Task>
Lines with the word "打开魔法键检测功能" are the ones wanted. Copy each of them from the entries below.

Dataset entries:
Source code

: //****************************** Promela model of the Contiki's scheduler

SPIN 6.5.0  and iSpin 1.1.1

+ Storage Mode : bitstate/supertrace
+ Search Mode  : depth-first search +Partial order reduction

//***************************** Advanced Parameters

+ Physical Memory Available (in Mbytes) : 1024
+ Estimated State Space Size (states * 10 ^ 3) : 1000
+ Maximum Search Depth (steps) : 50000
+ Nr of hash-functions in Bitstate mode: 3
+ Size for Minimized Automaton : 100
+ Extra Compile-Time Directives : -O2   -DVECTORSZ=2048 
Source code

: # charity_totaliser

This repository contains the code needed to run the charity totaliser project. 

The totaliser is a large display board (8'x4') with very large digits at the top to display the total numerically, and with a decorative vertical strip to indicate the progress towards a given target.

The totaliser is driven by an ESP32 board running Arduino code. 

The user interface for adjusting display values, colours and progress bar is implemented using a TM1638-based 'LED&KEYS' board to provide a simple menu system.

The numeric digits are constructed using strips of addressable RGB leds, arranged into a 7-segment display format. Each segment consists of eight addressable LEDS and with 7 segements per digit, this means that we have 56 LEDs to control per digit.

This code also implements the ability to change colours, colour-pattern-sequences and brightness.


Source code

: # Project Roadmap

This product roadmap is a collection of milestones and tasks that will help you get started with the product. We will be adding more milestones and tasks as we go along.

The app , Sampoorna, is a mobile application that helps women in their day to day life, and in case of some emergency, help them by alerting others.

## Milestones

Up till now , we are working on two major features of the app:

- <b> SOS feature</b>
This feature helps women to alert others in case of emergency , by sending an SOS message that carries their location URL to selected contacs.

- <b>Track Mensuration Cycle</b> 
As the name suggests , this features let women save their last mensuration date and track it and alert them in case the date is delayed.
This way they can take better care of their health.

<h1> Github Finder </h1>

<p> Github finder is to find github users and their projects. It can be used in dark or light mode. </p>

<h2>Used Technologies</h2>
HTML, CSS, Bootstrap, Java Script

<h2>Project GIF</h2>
--
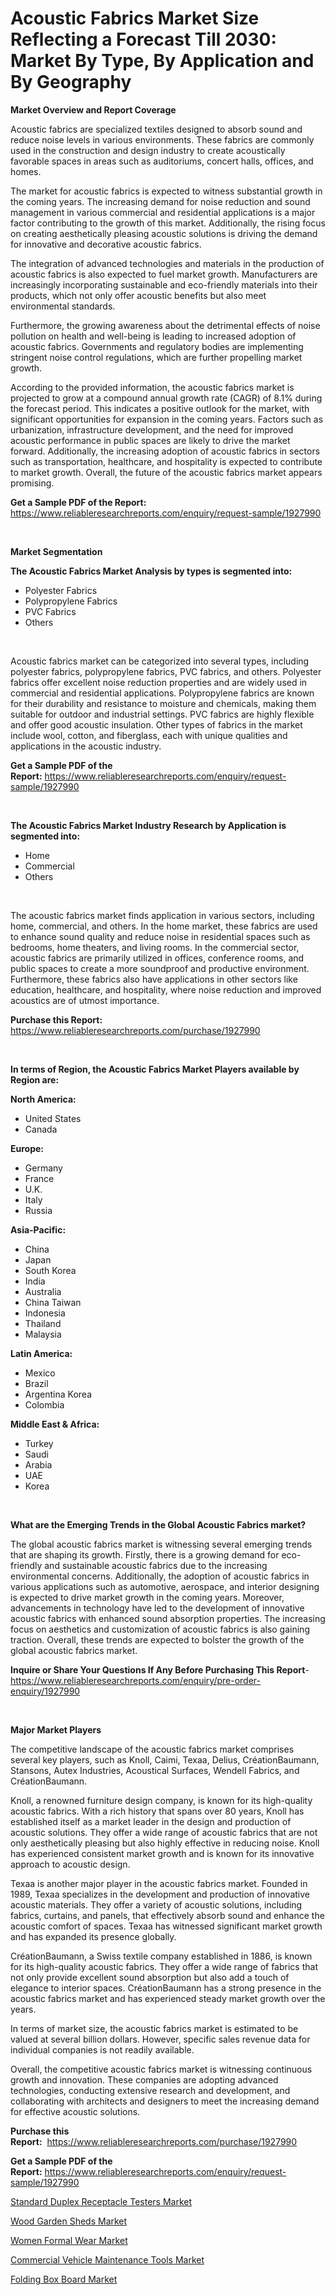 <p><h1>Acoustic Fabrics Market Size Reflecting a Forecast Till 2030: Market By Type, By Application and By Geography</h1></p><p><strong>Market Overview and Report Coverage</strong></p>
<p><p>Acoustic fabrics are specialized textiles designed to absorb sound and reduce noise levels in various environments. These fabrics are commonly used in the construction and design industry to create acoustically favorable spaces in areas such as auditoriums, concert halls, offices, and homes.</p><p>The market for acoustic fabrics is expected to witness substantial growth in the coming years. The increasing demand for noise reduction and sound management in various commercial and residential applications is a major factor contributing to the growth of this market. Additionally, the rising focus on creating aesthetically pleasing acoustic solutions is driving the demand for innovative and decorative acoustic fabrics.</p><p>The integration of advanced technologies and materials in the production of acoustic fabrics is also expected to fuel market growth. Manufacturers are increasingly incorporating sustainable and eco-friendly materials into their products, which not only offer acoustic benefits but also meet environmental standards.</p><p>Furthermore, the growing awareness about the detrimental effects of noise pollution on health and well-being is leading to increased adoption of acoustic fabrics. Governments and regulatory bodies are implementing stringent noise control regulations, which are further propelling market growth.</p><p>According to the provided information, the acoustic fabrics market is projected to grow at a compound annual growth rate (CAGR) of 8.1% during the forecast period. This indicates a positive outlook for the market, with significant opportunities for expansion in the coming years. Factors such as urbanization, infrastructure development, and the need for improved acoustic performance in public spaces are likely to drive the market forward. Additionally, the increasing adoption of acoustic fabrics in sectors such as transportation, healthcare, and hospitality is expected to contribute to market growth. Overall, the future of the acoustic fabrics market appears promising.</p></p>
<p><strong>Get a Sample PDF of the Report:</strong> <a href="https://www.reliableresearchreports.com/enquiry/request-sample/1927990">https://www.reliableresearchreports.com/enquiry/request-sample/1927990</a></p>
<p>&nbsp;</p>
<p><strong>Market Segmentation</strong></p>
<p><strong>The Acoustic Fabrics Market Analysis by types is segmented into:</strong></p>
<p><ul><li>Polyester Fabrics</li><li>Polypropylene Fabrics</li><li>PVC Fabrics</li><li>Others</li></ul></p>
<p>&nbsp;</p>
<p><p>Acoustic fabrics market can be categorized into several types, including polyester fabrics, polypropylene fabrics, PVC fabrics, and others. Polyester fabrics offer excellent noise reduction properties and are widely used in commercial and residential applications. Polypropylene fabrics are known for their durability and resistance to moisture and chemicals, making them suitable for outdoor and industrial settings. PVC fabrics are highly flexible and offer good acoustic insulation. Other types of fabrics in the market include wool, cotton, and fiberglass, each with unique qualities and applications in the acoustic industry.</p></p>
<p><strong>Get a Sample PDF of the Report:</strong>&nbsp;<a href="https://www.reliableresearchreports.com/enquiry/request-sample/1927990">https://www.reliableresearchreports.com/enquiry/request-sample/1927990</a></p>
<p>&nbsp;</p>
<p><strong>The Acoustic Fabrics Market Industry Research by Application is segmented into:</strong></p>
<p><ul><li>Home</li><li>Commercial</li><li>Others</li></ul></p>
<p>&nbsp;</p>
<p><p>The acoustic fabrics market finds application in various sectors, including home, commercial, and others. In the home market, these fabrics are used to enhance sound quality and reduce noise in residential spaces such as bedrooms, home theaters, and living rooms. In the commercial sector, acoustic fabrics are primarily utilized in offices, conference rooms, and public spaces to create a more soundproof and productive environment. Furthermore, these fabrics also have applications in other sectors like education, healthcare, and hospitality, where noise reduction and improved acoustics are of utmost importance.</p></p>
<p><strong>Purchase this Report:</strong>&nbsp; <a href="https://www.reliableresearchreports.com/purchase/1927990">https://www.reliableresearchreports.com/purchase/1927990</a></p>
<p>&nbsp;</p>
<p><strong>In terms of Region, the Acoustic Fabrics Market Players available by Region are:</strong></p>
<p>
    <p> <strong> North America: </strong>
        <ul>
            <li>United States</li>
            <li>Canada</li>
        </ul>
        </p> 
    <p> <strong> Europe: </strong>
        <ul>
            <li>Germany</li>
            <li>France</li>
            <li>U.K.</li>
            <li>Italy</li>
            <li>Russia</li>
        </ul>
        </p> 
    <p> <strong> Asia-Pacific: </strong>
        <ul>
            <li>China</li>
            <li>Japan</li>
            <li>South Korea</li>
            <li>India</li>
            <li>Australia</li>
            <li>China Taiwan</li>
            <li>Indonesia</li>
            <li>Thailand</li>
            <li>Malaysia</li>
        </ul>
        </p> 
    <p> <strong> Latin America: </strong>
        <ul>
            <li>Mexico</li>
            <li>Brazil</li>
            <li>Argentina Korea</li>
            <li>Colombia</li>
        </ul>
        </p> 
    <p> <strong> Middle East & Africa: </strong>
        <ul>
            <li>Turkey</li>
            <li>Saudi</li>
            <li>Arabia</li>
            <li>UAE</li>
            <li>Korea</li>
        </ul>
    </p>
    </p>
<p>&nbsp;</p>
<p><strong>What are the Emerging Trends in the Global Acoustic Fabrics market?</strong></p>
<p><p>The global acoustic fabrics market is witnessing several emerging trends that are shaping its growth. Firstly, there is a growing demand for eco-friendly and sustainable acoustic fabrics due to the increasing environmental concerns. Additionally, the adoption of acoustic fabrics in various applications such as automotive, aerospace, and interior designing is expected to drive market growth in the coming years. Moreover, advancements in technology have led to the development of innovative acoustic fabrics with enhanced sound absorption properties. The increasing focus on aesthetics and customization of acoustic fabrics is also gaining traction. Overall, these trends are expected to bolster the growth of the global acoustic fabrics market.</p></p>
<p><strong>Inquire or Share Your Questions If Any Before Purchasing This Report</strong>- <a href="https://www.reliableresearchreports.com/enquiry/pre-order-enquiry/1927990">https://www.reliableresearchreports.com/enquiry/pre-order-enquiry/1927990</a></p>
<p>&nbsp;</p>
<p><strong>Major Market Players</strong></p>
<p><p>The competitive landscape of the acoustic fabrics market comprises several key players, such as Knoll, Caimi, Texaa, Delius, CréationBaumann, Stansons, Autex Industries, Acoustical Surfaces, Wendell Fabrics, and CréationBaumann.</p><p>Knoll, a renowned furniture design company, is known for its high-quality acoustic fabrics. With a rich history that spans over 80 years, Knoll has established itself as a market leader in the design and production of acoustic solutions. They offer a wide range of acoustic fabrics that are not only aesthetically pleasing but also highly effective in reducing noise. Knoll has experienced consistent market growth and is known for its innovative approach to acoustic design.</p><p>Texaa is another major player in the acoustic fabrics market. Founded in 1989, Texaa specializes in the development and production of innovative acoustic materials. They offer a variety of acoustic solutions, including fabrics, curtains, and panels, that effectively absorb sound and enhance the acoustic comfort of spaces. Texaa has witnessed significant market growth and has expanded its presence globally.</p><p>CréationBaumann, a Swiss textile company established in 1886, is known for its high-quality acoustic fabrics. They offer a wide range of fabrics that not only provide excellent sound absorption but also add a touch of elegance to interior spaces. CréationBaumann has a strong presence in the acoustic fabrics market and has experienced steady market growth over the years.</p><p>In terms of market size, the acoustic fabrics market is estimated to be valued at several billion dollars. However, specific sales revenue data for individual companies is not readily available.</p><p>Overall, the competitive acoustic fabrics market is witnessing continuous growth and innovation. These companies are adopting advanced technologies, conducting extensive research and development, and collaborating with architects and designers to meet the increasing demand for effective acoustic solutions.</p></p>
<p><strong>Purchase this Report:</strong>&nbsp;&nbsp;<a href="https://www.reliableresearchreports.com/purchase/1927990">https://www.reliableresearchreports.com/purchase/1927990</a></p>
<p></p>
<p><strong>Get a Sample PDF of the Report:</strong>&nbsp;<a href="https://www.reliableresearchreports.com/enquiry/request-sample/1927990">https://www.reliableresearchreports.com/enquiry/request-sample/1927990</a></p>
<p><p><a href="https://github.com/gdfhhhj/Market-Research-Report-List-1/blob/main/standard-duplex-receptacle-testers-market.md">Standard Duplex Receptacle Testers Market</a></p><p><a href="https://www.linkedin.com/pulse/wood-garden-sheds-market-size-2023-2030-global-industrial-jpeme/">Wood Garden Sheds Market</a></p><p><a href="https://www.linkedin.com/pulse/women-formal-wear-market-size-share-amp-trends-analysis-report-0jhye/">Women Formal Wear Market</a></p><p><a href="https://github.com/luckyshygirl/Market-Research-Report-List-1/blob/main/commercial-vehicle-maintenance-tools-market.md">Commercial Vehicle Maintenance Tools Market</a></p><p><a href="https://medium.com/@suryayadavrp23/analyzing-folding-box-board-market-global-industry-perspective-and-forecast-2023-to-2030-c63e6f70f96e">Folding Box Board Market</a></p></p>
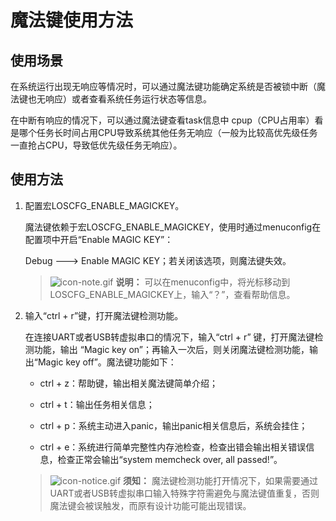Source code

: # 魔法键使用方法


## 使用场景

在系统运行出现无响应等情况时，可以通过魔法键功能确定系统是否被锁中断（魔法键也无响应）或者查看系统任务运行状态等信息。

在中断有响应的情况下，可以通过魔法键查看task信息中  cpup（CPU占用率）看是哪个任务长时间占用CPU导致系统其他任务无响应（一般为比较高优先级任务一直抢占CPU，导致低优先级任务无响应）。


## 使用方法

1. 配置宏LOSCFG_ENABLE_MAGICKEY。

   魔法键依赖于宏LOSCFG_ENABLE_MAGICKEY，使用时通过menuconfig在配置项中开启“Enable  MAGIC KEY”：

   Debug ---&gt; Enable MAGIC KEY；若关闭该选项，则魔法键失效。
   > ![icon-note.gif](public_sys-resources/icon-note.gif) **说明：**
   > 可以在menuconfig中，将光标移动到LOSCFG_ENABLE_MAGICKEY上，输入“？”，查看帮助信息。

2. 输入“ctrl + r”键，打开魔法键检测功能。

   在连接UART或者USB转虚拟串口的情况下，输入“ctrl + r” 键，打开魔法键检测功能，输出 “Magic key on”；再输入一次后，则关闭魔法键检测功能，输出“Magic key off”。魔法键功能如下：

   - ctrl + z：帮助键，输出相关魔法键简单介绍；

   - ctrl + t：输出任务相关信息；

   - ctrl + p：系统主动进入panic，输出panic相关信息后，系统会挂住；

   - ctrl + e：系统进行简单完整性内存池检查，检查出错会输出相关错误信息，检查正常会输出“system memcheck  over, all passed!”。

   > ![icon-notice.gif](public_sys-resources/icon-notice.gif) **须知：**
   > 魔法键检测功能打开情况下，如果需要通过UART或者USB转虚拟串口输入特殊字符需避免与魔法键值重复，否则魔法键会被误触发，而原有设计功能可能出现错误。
...
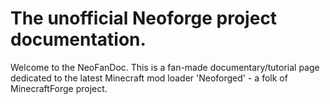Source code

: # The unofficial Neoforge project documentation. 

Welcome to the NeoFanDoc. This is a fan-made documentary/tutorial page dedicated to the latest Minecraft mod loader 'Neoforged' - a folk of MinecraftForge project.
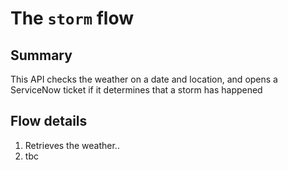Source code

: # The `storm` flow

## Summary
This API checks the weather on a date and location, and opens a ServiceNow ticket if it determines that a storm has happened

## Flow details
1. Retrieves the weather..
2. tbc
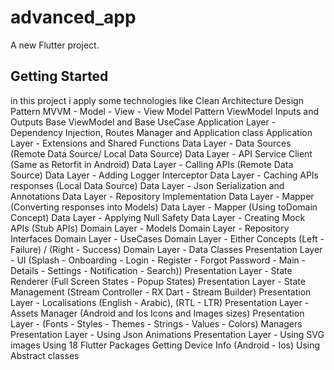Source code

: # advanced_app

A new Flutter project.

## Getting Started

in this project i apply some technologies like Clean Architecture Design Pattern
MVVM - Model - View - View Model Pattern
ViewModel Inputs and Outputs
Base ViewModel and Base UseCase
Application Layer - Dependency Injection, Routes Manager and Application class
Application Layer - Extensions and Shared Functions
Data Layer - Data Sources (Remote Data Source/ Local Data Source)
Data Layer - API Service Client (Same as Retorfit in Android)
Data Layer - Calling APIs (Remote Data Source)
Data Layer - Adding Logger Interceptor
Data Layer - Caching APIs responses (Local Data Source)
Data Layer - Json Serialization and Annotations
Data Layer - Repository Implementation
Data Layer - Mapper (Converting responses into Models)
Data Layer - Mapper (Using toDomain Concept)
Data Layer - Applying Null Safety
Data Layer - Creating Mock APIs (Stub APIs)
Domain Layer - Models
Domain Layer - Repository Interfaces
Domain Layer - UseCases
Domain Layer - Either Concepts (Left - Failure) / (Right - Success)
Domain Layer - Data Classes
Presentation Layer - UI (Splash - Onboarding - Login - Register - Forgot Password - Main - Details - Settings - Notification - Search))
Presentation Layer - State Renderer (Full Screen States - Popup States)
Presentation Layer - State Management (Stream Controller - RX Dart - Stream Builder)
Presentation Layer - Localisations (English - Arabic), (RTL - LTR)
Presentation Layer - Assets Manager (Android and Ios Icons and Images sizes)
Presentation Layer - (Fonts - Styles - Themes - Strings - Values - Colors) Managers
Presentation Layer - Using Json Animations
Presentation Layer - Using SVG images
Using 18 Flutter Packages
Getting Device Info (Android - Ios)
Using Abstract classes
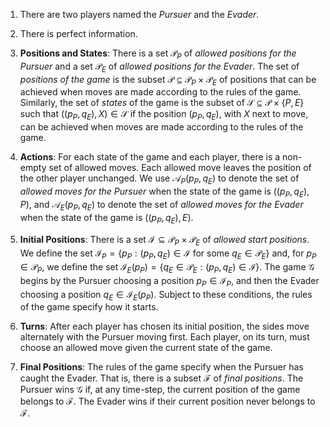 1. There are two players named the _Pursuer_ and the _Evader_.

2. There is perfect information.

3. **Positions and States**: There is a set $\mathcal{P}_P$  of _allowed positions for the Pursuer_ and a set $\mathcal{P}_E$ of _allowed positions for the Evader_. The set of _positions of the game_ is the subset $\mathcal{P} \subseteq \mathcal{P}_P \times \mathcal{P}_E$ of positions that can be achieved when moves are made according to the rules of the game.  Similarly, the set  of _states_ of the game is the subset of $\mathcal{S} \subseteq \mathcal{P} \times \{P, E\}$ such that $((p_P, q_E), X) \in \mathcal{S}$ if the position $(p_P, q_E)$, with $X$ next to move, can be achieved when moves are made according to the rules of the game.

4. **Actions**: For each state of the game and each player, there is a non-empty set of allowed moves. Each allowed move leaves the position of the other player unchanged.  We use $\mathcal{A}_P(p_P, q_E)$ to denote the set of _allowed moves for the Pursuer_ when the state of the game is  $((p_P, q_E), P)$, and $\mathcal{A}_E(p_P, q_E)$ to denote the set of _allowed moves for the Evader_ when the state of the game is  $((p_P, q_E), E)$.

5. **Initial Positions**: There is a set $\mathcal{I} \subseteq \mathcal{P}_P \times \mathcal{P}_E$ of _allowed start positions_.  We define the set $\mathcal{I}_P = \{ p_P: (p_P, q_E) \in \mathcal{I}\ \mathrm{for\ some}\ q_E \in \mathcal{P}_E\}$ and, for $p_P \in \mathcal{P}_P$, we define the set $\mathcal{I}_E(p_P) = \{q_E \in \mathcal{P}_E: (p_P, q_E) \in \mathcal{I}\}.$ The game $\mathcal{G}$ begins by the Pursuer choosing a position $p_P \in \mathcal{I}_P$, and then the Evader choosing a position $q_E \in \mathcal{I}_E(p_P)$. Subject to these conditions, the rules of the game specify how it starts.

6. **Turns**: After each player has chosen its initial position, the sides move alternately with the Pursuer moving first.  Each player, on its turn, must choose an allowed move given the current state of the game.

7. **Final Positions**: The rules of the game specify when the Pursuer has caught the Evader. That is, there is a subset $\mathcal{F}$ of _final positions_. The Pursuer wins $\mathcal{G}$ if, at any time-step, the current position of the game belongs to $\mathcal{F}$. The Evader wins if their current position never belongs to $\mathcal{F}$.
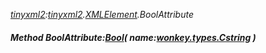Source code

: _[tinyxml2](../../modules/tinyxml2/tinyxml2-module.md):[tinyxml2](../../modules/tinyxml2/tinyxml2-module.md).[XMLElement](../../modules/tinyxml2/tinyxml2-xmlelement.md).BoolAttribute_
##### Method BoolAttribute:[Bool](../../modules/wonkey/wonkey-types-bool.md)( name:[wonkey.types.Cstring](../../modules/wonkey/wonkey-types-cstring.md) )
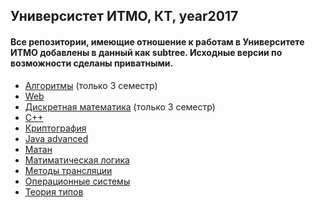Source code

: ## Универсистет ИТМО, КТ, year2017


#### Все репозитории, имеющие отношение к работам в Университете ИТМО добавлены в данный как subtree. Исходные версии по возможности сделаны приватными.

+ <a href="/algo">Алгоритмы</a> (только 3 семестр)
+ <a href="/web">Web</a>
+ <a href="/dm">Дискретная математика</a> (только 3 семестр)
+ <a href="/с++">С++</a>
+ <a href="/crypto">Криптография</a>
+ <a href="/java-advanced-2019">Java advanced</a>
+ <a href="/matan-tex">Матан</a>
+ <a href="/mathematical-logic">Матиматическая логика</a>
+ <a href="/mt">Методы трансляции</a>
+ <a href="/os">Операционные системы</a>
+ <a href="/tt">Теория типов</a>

Exercise solution>
2. 输入“ctrl + r”键，打开魔法键检测功能。
   在连接UART或者USB转虚拟串口的情况下，输入“ctrl + r” 键，打开魔法键检测功能，输出 “Magic key on”；再输入一次后，则关闭魔法键检测功能，输出“Magic key off”。魔法键功能如下：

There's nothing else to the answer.